Activity = Transcribe the following entries letter for letter, without the pictures.

[Rendered images with source text]

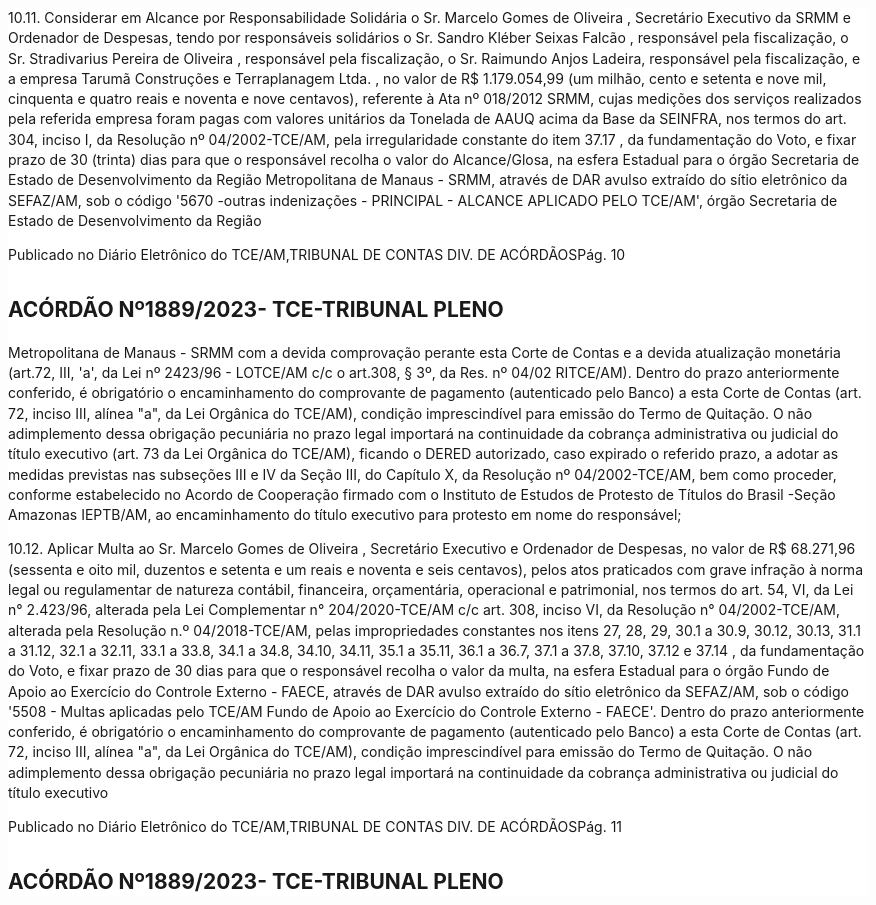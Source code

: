 10.11. Considerar  em  Alcance  por  Responsabilidade  Solidária o Sr. Marcelo  Gomes  de  Oliveira , Secretário Executivo da SRMM  e Ordenador  de  Despesas,  tendo  por  responsáveis  solidários  o Sr. Sandro  Kléber  Seixas  Falcão ,  responsável  pela  fiscalização,  o  Sr. Stradivarius Pereira de Oliveira ,  responsável pela fiscalização, o Sr. Raimundo Anjos Ladeira, responsável pela fiscalização, e a empresa Tarumã  Construções  e  Terraplanagem  Ltda. , no  valor de R$ 1.179.054,99 (um  milhão,  cento  e  setenta  e  nove  mil,  cinquenta  e quatro reais e noventa e nove centavos), referente à Ata nº 018/2012 SRMM, cujas medições dos serviços realizados pela referida empresa foram  pagas  com  valores  unitários  da  Tonelada  de  AAUQ  acima  da Base da SEINFRA, nos termos do art. 304, inciso I, da Resolução nº 04/2002-TCE/AM,  pela  irregularidade  constante  do item  37.17 , da fundamentação do Voto, e fixar prazo de 30 (trinta) dias para que o responsável recolha o valor do Alcance/Glosa, na esfera Estadual para o órgão Secretaria de Estado de Desenvolvimento da Região Metropolitana de Manaus - SRMM, através de DAR avulso extraído do sítio eletrônico da SEFAZ/AM, sob o código '5670 -outras indenizações - PRINCIPAL - ALCANCE APLICADO PELO TCE/AM', órgão Secretaria de Estado de Desenvolvimento da Região

Publicado  no  Diário  Eletrônico do TCE/AM,TRIBUNAL DE CONTAS DIV. DE ACÓRDÃOSPág. 10

## ACÓRDÃO Nº1889/2023- TCE-TRIBUNAL PLENO

Metropolitana de Manaus - SRMM com a devida comprovação perante esta Corte de Contas e a devida atualização monetária (art.72, III, 'a', da Lei nº 2423/96 - LOTCE/AM c/c o art.308, § 3º, da Res. nº 04/02 RITCE/AM).  Dentro  do  prazo  anteriormente  conferido,  é  obrigatório  o encaminhamento  do  comprovante  de  pagamento  (autenticado  pelo Banco)  a  esta  Corte  de  Contas  (art.  72,  inciso  III,  alínea  "a",  da  Lei Orgânica do TCE/AM), condição imprescindível para emissão do Termo de Quitação. O não adimplemento dessa obrigação pecuniária no prazo legal  importará na continuidade da cobrança administrativa ou judicial do  título  executivo  (art.  73  da  Lei  Orgânica  do  TCE/AM),  ficando  o DERED  autorizado,  caso  expirado  o  referido  prazo,  a  adotar  as medidas previstas nas subseções III e IV da Seção III, do Capítulo X, da  Resolução  nº  04/2002-TCE/AM,  bem  como  proceder,  conforme estabelecido  no  Acordo  de  Cooperação  firmado  com  o  Instituto  de Estudos  de Protesto de Títulos do Brasil -Seção  Amazonas  IEPTB/AM,  ao  encaminhamento  do  título  executivo  para  protesto  em nome do responsável;

10.12. Aplicar Multa ao Sr. Marcelo Gomes  de  Oliveira , Secretário Executivo  e  Ordenador  de  Despesas,  no  valor  de R$  68.271,96 (sessenta e oito mil,  duzentos e setenta e um reais e noventa e seis centavos), pelos atos praticados com grave infração à norma legal ou regulamentar de natureza contábil, financeira, orçamentária, operacional e patrimonial, nos termos do art. 54, VI, da Lei n° 2.423/96, alterada  pela  Lei  Complementar  n°  204/2020-TCE/AM  c/c  art.  308, inciso VI, da Resolução n° 04/2002-TCE/AM, alterada pela Resolução n.º  04/2018-TCE/AM,  pelas  impropriedades  constantes  nos itens  27, 28,  29,  30.1  a  30.9,  30.12,  30.13,  31.1  a  31.12,  32.1  a  32.11,  33.1  a 33.8, 34.1 a 34.8, 34.10, 34.11, 35.1 a 35.11, 36.1 a 36.7, 37.1 a 37.8, 37.10, 37.12 e 37.14 ,  da fundamentação do Voto, e fixar prazo de 30 dias  para que  o  responsável  recolha  o  valor  da  multa, na  esfera Estadual  para  o  órgão  Fundo  de  Apoio  ao  Exercício  do  Controle Externo - FAECE, através de DAR avulso extraído do sítio eletrônico da SEFAZ/AM,  sob  o  código  '5508  -  Multas  aplicadas  pelo  TCE/AM  Fundo de Apoio ao Exercício do Controle Externo - FAECE'. Dentro do prazo  anteriormente  conferido,  é  obrigatório  o  encaminhamento  do comprovante de pagamento (autenticado pelo Banco) a esta Corte de Contas  (art.  72,  inciso  III,  alínea  "a",  da  Lei  Orgânica  do  TCE/AM), condição  imprescindível  para  emissão  do  Termo  de  Quitação.  O  não adimplemento dessa obrigação pecuniária no prazo legal importará na continuidade da cobrança administrativa ou judicial do título executivo

Publicado  no  Diário  Eletrônico do TCE/AM,TRIBUNAL DE CONTAS DIV. DE ACÓRDÃOSPág. 11

## ACÓRDÃO Nº1889/2023- TCE-TRIBUNAL PLENO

Answer to this problem =
Source code

: 10.11. Considerar  em  Alcance  por  Responsabilidade  Solidária o Sr. Marcelo  Gomes  de  Oliveira , Secretário Executivo da SRMM  e Ordenador  de  Despesas,  tendo  por  responsáveis  solidários  o Sr. Sandro  Kléber  Seixas  Falcão ,  responsável  pela  fiscalização,  o  Sr. Stradivarius Pereira de Oliveira ,  responsável pela fiscalização, o Sr. Raimundo Anjos Ladeira, responsável pela fiscalização, e a empresa Tarumã  Construções  e  Terraplanagem  Ltda. , no  valor de R$ 1.179.054,99 (um  milhão,  cento  e  setenta  e  nove  mil,  cinquenta  e quatro reais e noventa e nove centavos), referente à Ata nº 018/2012 SRMM, cujas medições dos serviços realizados pela referida empresa foram  pagas  com  valores  unitários  da  Tonelada  de  AAUQ  acima  da Base da SEINFRA, nos termos do art. 304, inciso I, da Resolução nº 04/2002-TCE/AM,  pela  irregularidade  constante  do item  37.17 , da fundamentação do Voto, e fixar prazo de 30 (trinta) dias para que o responsável recolha o valor do Alcance/Glosa, na esfera Estadual para o órgão Secretaria de Estado de Desenvolvimento da Região Metropolitana de Manaus - SRMM, através de DAR avulso extraído do sítio eletrônico da SEFAZ/AM, sob o código '5670 -outras indenizações - PRINCIPAL - ALCANCE APLICADO PELO TCE/AM', órgão Secretaria de Estado de Desenvolvimento da Região

Publicado  no  Diário  Eletrônico do TCE/AM,TRIBUNAL DE CONTAS DIV. DE ACÓRDÃOSPág. 10

## ACÓRDÃO Nº1889/2023- TCE-TRIBUNAL PLENO

Metropolitana de Manaus - SRMM com a devida comprovação perante esta Corte de Contas e a devida atualização monetária (art.72, III, 'a', da Lei nº 2423/96 - LOTCE/AM c/c o art.308, § 3º, da Res. nº 04/02 RITCE/AM).  Dentro  do  prazo  anteriormente  conferido,  é  obrigatório  o encaminhamento  do  comprovante  de  pagamento  (autenticado  pelo Banco)  a  esta  Corte  de  Contas  (art.  72,  inciso  III,  alínea  "a",  da  Lei Orgânica do TCE/AM), condição imprescindível para emissão do Termo de Quitação. O não adimplemento dessa obrigação pecuniária no prazo legal  importará na continuidade da cobrança administrativa ou judicial do  título  executivo  (art.  73  da  Lei  Orgânica  do  TCE/AM),  ficando  o DERED  autorizado,  caso  expirado  o  referido  prazo,  a  adotar  as medidas previstas nas subseções III e IV da Seção III, do Capítulo X, da  Resolução  nº  04/2002-TCE/AM,  bem  como  proceder,  conforme estabelecido  no  Acordo  de  Cooperação  firmado  com  o  Instituto  de Estudos  de Protesto de Títulos do Brasil -Seção  Amazonas  IEPTB/AM,  ao  encaminhamento  do  título  executivo  para  protesto  em nome do responsável;

10.12. Aplicar Multa ao Sr. Marcelo Gomes  de  Oliveira , Secretário Executivo  e  Ordenador  de  Despesas,  no  valor  de R$  68.271,96 (sessenta e oito mil,  duzentos e setenta e um reais e noventa e seis centavos), pelos atos praticados com grave infração à norma legal ou regulamentar de natureza contábil, financeira, orçamentária, operacional e patrimonial, nos termos do art. 54, VI, da Lei n° 2.423/96, alterada  pela  Lei  Complementar  n°  204/2020-TCE/AM  c/c  art.  308, inciso VI, da Resolução n° 04/2002-TCE/AM, alterada pela Resolução n.º  04/2018-TCE/AM,  pelas  impropriedades  constantes  nos itens  27, 28,  29,  30.1  a  30.9,  30.12,  30.13,  31.1  a  31.12,  32.1  a  32.11,  33.1  a 33.8, 34.1 a 34.8, 34.10, 34.11, 35.1 a 35.11, 36.1 a 36.7, 37.1 a 37.8, 37.10, 37.12 e 37.14 ,  da fundamentação do Voto, e fixar prazo de 30 dias  para que  o  responsável  recolha  o  valor  da  multa, na  esfera Estadual  para  o  órgão  Fundo  de  Apoio  ao  Exercício  do  Controle Externo - FAECE, através de DAR avulso extraído do sítio eletrônico da SEFAZ/AM,  sob  o  código  '5508  -  Multas  aplicadas  pelo  TCE/AM  Fundo de Apoio ao Exercício do Controle Externo - FAECE'. Dentro do prazo  anteriormente  conferido,  é  obrigatório  o  encaminhamento  do comprovante de pagamento (autenticado pelo Banco) a esta Corte de Contas  (art.  72,  inciso  III,  alínea  "a",  da  Lei  Orgânica  do  TCE/AM), condição  imprescindível  para  emissão  do  Termo  de  Quitação.  O  não adimplemento dessa obrigação pecuniária no prazo legal importará na continuidade da cobrança administrativa ou judicial do título executivo

Publicado  no  Diário  Eletrônico do TCE/AM,TRIBUNAL DE CONTAS DIV. DE ACÓRDÃOSPág. 11

## ACÓRDÃO Nº1889/2023- TCE-TRIBUNAL PLENO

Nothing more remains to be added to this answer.